2. The method of claim 1 wherein the first cell is a manipulated cell.

3. The method of claim 1 wherein the second cell is a manipulated cell.

4. The method of either claim 2 or claim 3 wherein the manipulated cell is a cybrid cell.

5. The method of either claim 2 or claim 3 wherein the manipulated cell is a p° cell.

6. The method of claim 1 wherein the first cell is a manipulated cell and the second cell is a manipulated cell.

7. The method of claim 6 wherein at least one of said first and second cells is a cybrid cell.

8. The method of claim 6 wherein both of said first and second cells are cybrid cells.

9. The method of claim 6 wherein at least one of said first and second cells is a p° cell.

10. The method of claim .6 wherein both of said first and second cells are p o cells.

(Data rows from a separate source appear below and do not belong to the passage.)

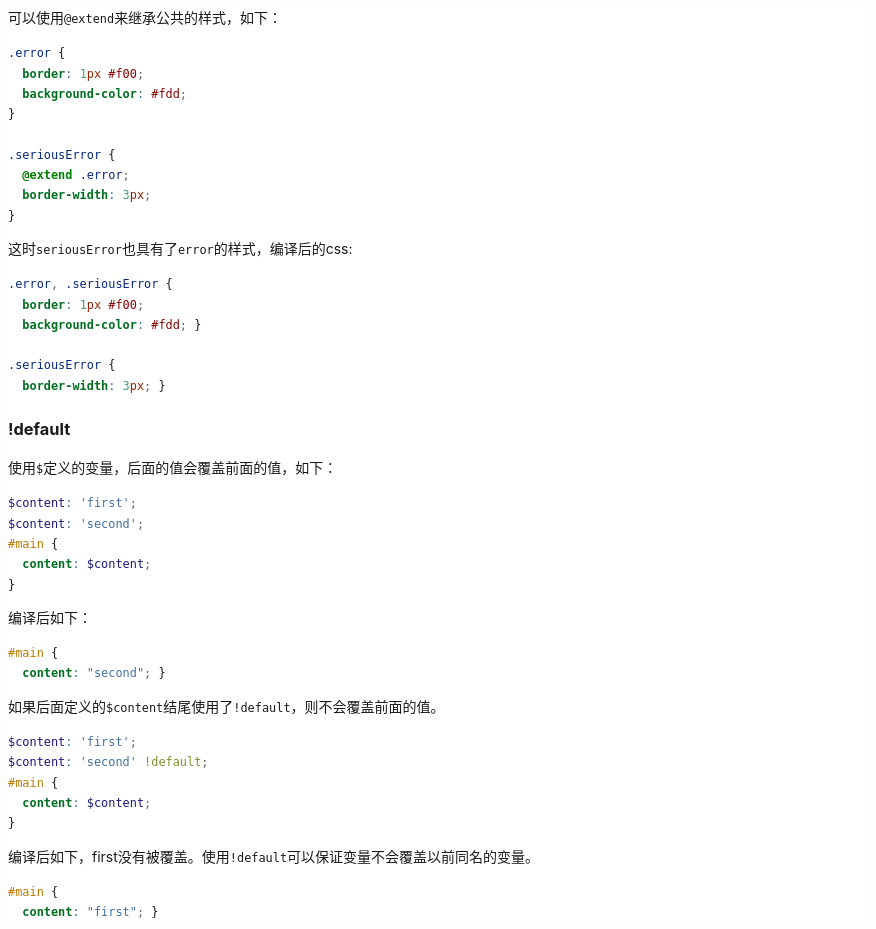 可以使用`@extend`来继承公共的样式，如下：

```scss
.error {
  border: 1px #f00;
  background-color: #fdd;
}

.seriousError {
  @extend .error;
  border-width: 3px;
}
```

这时`seriousError`也具有了`error`的样式，编译后的css:

```css
.error, .seriousError {
  border: 1px #f00;
  background-color: #fdd; }

.seriousError {
  border-width: 3px; }
```

### !default

使用`$`定义的变量，后面的值会覆盖前面的值，如下：

```scss
$content: 'first';
$content: 'second';
#main {
  content: $content;
}
```

编译后如下：

```css
#main {
  content: "second"; }
```

如果后面定义的`$content`结尾使用了`!default`，则不会覆盖前面的值。

```scss
$content: 'first';
$content: 'second' !default;
#main {
  content: $content;
}
```

编译后如下，first没有被覆盖。使用`!default`可以保证变量不会覆盖以前同名的变量。

```css
#main {
  content: "first"; }
```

11. The method of claim 1 wherein the factor is an organellar factor.

12. The method of claim 11 wherein the organellar factor is protein.

13. The method of claim 11 wherein the organellar factor is a nucleic acid.

14. The method of claim 11 wherein the factor is differentially expressed in an organelle associated disease.

15. The method of claim 11 wherein the factor is differentially expressed in response to treatment with an agent that alters at least one organellar function.

16. The method of claim 15 wherein the organellar function is a mitochondrial function.

17. The method of claim 16 wherein the mitochondrial function is selected from the group consisting of electron transport chain activity, oxidative phosphorylation, ATP production, intracellular calcium homeostasis, apoptosis, mitochondrial permeability transition and free radical production.

18. The method of claim 11 wherein the factor is differentially expressed in response to treatment with an agent selected from the group consisting of a stressor and an apoptogen.

19. The method of claim 11 wherein the factor is differentially expressed in a species specific fashion.

20. The method of claim 1 wherein the first state and the second state are different and at least one of said first and second states is a disease state.

21. The method of claim 20 wherein the disease is an organelle associated disease.

22. The method of claim 1 wherein the first state and the second state are different and at least one of said first and second states is a response to a stressor.

23. The method of claim 22 wherein the stressor is a molecule.

24. The method of claim 22 wherein the stressor is an environmental factor.

25. The method of claim 1 wherein the step of comparing comprises determining mRNA in each of said first and second cells.

26. The method of claim 1 wherein the step of comparing comprises determining protein in each of said first and second cells.

27. The method of claim 1 wherein said first and second cells are derived from the same clone.

28. The method of claim 1 wherein said first and second cells are derived from different species.

29. The method of claim 1 wherein the first state and the second state are different and at least one of said first and second states is selected from the group consisting of a metabolic state, a respiratory state, a cell cycle state, a pathologic state, a differentiative state, a maturational state, a genetic state, an apoptotic state, an excitotoxic state and a pharmacological state.

30. A method of diagnosing a disease comprising contacting a biological sample from an individual suspected of having said disease with at least one factor identified according to the method of claim 1.

31. The method of claim 30 wherein the factor is a nucleic acid.

32. The method of claim 31 wherein the nucleic acid has a sequence selected from the group consisting of:

(a) SEQ ID NOS:8, 9, 10, 11, 12, 13, 14, 15, 16, 17, 18, 19, 20, 21 or 22; (b) the reverse complements of SEQ ID NOS:8, 9, 10, 1 1, 12, 13, 14, 15, 16, 17, 18, 19, 20, 21 or 22; and

(c) equivalents thereof.

33. A method of diagnosing a disease comprising contacting a biological sample from an individual suspected of having said disease with an antibody that specifically binds a factor identified according to the method of claim 1.

34. The method of claim 33 wherein the factor is a protein.

35. A cell line selected from the group consisting of cybrid cell line 1685, ATCC 207149 and ATCC 207150.